Ele frisou a necessidade de dar efetividade à atuação dessas instâncias e argumentou que, em caso de eventual ilegalidade ou inconstitucionalidade, existe a possibilidade de concessão de habeas corpus ou de medida cautelar para que o sentenciado aguarde em liberdade o exame da questão pelos tribunais superiores. “Ignorar a possibilidade de execução de decisão condenatória de segundo grau, fundamentada e dada com respeito ao devido processo legal e ao princípio da presunção de inocência, é enfraquecer as instâncias ordinárias”, afirmou.

Para o ministro Edson Fachin, é coerente com a Constituição Federal o início da execução da penal quando houver confirmação da condenação em segundo grau de jurisdição, salvo quando for expressamente atribuído efeito suspensivo ao recurso cabível. No seu entendimento, a possibilidade não afasta a vigência plena das garantias relacionadas ao princípio constitucional da presunção de inocência. “É inviável sustentar que toda e qualquer prisão só pode ter seu cumprimento iniciado quando o último recurso da última corte constitucional tenha sido examinado”, ressaltou.

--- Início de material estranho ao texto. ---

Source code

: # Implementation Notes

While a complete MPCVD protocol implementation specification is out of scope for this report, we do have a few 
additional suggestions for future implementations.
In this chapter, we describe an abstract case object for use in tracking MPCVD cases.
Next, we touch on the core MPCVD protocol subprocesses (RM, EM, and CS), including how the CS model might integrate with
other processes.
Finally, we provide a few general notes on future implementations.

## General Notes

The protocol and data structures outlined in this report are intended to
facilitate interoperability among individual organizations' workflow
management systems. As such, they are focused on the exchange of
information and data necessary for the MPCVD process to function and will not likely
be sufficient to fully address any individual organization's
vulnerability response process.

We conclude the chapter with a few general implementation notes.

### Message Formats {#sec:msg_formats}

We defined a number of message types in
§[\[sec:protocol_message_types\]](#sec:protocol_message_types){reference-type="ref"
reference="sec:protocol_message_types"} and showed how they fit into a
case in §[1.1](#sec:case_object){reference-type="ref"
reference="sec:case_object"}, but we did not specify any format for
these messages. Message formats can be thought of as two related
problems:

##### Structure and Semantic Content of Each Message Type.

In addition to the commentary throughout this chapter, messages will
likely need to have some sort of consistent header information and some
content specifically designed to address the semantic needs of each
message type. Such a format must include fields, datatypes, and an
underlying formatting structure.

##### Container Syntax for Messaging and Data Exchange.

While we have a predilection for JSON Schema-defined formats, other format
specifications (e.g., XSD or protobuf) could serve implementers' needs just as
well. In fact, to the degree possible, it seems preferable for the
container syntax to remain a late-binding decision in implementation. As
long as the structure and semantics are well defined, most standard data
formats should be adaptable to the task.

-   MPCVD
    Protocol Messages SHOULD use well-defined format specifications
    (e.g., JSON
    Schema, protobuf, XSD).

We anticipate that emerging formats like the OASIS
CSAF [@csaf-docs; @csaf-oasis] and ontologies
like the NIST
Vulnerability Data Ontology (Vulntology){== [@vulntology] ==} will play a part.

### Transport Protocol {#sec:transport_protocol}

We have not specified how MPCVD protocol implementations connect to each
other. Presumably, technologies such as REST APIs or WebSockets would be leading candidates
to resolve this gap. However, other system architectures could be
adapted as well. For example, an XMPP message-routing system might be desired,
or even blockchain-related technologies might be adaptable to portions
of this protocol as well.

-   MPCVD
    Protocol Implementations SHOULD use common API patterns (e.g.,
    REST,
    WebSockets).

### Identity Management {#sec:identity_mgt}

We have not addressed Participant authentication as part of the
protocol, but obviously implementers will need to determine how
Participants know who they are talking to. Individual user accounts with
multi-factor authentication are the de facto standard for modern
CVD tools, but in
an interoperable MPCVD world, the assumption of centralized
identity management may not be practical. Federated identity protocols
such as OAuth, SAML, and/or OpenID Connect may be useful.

O ministro afirmou não desconsiderar que o atual sistema prisional brasileiro “constitui um verdadeiro estado de coisas inconstitucional”, mas observou que essa inconstitucionalidade não diz respeito apenas à prisão para o cumprimento da sentença, mas a toda e qualquer modalidade de encarceramento. Ressaltou ainda que a jurisprudência da Corte Interamericana e da Corte Europeia considera delimitado o alcance da presunção de inocência.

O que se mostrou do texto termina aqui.